Sophie Jewett (June 3, 1861 – October 11, 1909), also known under the pseudonym Ellen Burroughs, was an American lyric poet, translator, and professor at Wellesley College. Much of her poetry contains lesbian themes.

==Family==
Jewett was born in Moravia, New York, one of four children of Charles Carroll Jewett, a doctor, and Ellen Ransom (Burroughs) Jewett. Her mother died when she was 7 and her father when she was 9, after which she was raised by an uncle, Daniel Burroughs, and her grandmother in Buffalo. Her sister Louise became a noted art historian. In Buffalo, she developed a friendship with Mary Whiton Calkins, the daughter of her minister, who also went on to teach at Wellesley College.

==Career==
===Writing===
When she was 20, Jewett traveled in Europe, and reflections of these experiences appear in her early poetry and in sketches that she published in The Outlook and Scribner's Magazine.

Jewett initially published poetry under the pseudonym Ellen Burroughs (borrowed from her mother's name). Her first book under her own name was The Pilgrim, and Other Poems (1896). Jewett wrote in various poetic forms, including the rondeau, the sonnet, and the ballad. Fellow poet Richard Watson Gilder called her a true poet with a golden gift.

In addition to original poetry, Jewett undertook translations, including a version of the complex Middle English poem The Pearl in the original meter and selected lyrics such as a "Nativity Song" adapted from the work of Jacopone da Todi. A collection of southern European ballads translated by Jewett from several languages was edited by the author and literary scholar Katharine Lee Bates and published posthumously.

In 1901, Jewett published an introduction to a critical edition of Tennyson's The Holy Grail.
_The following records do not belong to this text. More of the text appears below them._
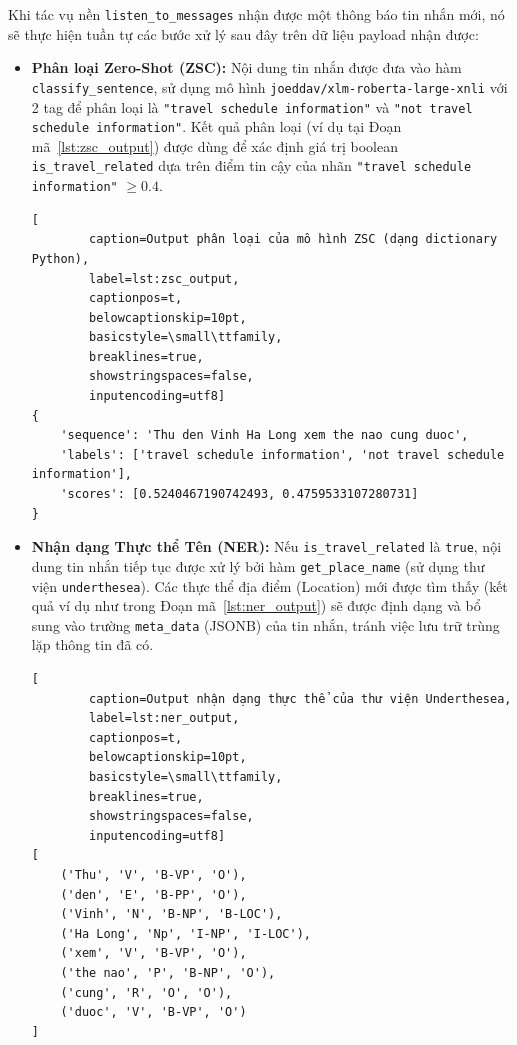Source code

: \begin{enumerate}
\noindent Khi tác vụ nền \texttt{listen\_to\_messages} nhận được một thông báo tin nhắn mới, nó sẽ thực hiện tuần tự các bước xử lý sau đây trên dữ liệu payload nhận được:
\begin{itemize}
    \item \textbf{Phân loại Zero-Shot (ZSC):} Nội dung tin nhắn được đưa vào hàm \texttt{classify\_sentence}, sử dụng mô hình \texttt{joeddav/xlm-roberta-large-xnli} với 2 tag để phân loại là \texttt{"travel schedule information"} và \texttt{"not travel schedule information"}. Kết quả phân loại (ví dụ tại Đoạn mã~\ref{lst:zsc_output}) được dùng để xác định giá trị boolean \texttt{is\_travel\_related} dựa trên điểm tin cậy của nhãn \texttt{"travel schedule information"} $\geq 0.4$.
    \lstset{language=json}
    \begin{lstlisting}[
        caption=Output phân loại của mô hình ZSC (dạng dictionary Python),
        label=lst:zsc_output,
        captionpos=t,
        belowcaptionskip=10pt,
        basicstyle=\small\ttfamily,
        breaklines=true,
        showstringspaces=false,
        inputencoding=utf8] 
{
    'sequence': 'Thu den Vinh Ha Long xem the nao cung duoc',
    'labels': ['travel schedule information', 'not travel schedule information'],
    'scores': [0.5240467190742493, 0.4759533107280731]
}
    \end{lstlisting}
    \item \textbf{Nhận dạng Thực thể Tên (NER):} Nếu \texttt{is\_travel\_related} là \texttt{true}, nội dung tin nhắn tiếp tục được xử lý bởi hàm \texttt{get\_place\_name} (sử dụng thư viện \texttt{underthesea}). Các thực thể địa điểm (Location) mới được tìm thấy (kết quả ví dụ như trong Đoạn mã~\ref{lst:ner_output}) sẽ được định dạng và bổ sung vào trường \texttt{meta\_data} (JSONB) của tin nhắn, tránh việc lưu trữ trùng lặp thông tin đã có.
    \newpage
    \lstset{language=Python}
    \begin{lstlisting}[
        caption=Output nhận dạng thực thể của thư viện Underthesea,
        label=lst:ner_output, 
        captionpos=t,
        belowcaptionskip=10pt,
        basicstyle=\small\ttfamily,
        breaklines=true,
        showstringspaces=false,
        inputencoding=utf8] 
[
    ('Thu', 'V', 'B-VP', 'O'), 
    ('den', 'E', 'B-PP', 'O'),
    ('Vinh', 'N', 'B-NP', 'B-LOC'),
    ('Ha Long', 'Np', 'I-NP', 'I-LOC'), 
    ('xem', 'V', 'B-VP', 'O'),
    ('the nao', 'P', 'B-NP', 'O'),
    ('cung', 'R', 'O', 'O'),
    ('duoc', 'V', 'B-VP', 'O')
]
    \end{lstlisting}


\end{itemize}
\end{enumerate}
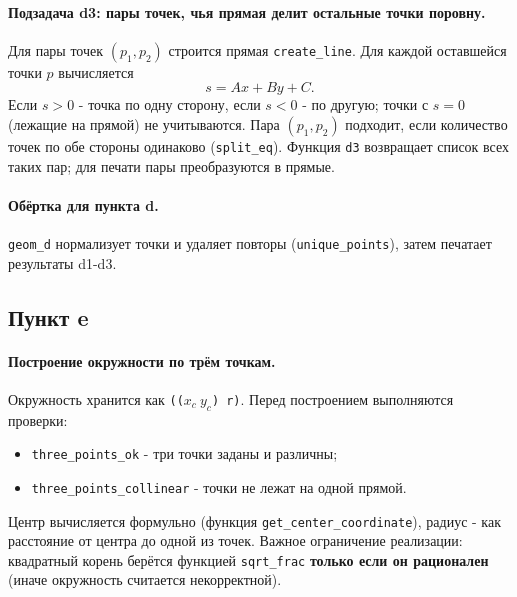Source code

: \documentclass[a4paper, 11pt]{article}
\begin{document}
\paragraph{Подзадача d3: пары точек, чья прямая делит остальные точки поровну.}
Для пары точек $(p_1,p_2)$ строится прямая \texttt{create\_line}. Для каждой оставшейся точки $p$ вычисляется
\[
s = A x + B y + C.
\]
Если $s>0$ - точка по одну сторону, если $s<0$ - по другую; точки с $s=0$ (лежащие на прямой) не учитываются.
Пара $(p_1,p_2)$ подходит, если количество точек по обе стороны одинаково (\texttt{split\_eq}).
Функция \texttt{d3} возвращает список всех таких пар; для печати пары преобразуются в прямые.

\paragraph{Обёртка для пункта d.}
\texttt{geom\_d} нормализует точки и удаляет повторы (\texttt{unique\_points}), затем печатает результаты d1-d3.

\subsection*{Пункт e}

\paragraph{Построение окружности по трём точкам.}
Окружность хранится как \texttt{(($x_c\ y_c$) r)}.
Перед построением выполняются проверки:
\begin{itemize}
  \item \texttt{three\_points\_ok} - три точки заданы и различны;
  \item \texttt{three\_points\_collinear} - точки не лежат на одной прямой.
\end{itemize}
Центр вычисляется формульно (функция \texttt{get\_center\_coordinate}), радиус - как расстояние от центра до одной из точек.
Важное ограничение реализации: квадратный корень берётся функцией \texttt{sqrt\_frac} \textbf{только если он рационален}
(иначе окружность считается некорректной).
\end{document}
The English composer Edward Elgar wrote a song entitled "The Poet's Life" (1892) with lyrics by Jewett (credited to her pseudonym of Ellen Burroughs).

===Teaching===
In 1889, Jewett began teaching English at Wellesley College, and in 1897 she became an associate professor. Among her students there was the writer Sarah Bixby Smith.

==Death and legacy==
Jewett died October 11, 1909. Wellesley College founded a scholarship in Jewett's name in 1911 and dedicated a window in her memory in the college chapel.

==Publications==
- Original poetry
- The Pilgrim, and Other Poems (1896)
- Persephone and Other Poems (1905)
- The Poems of Sophie Jewett (1910)

- Translations
- The Pearl (1908)
- Folk-Ballads of Southern Europe (1913)

- Children's books
- God's Troubadour: The Story of St. Francis of Assisi (1910)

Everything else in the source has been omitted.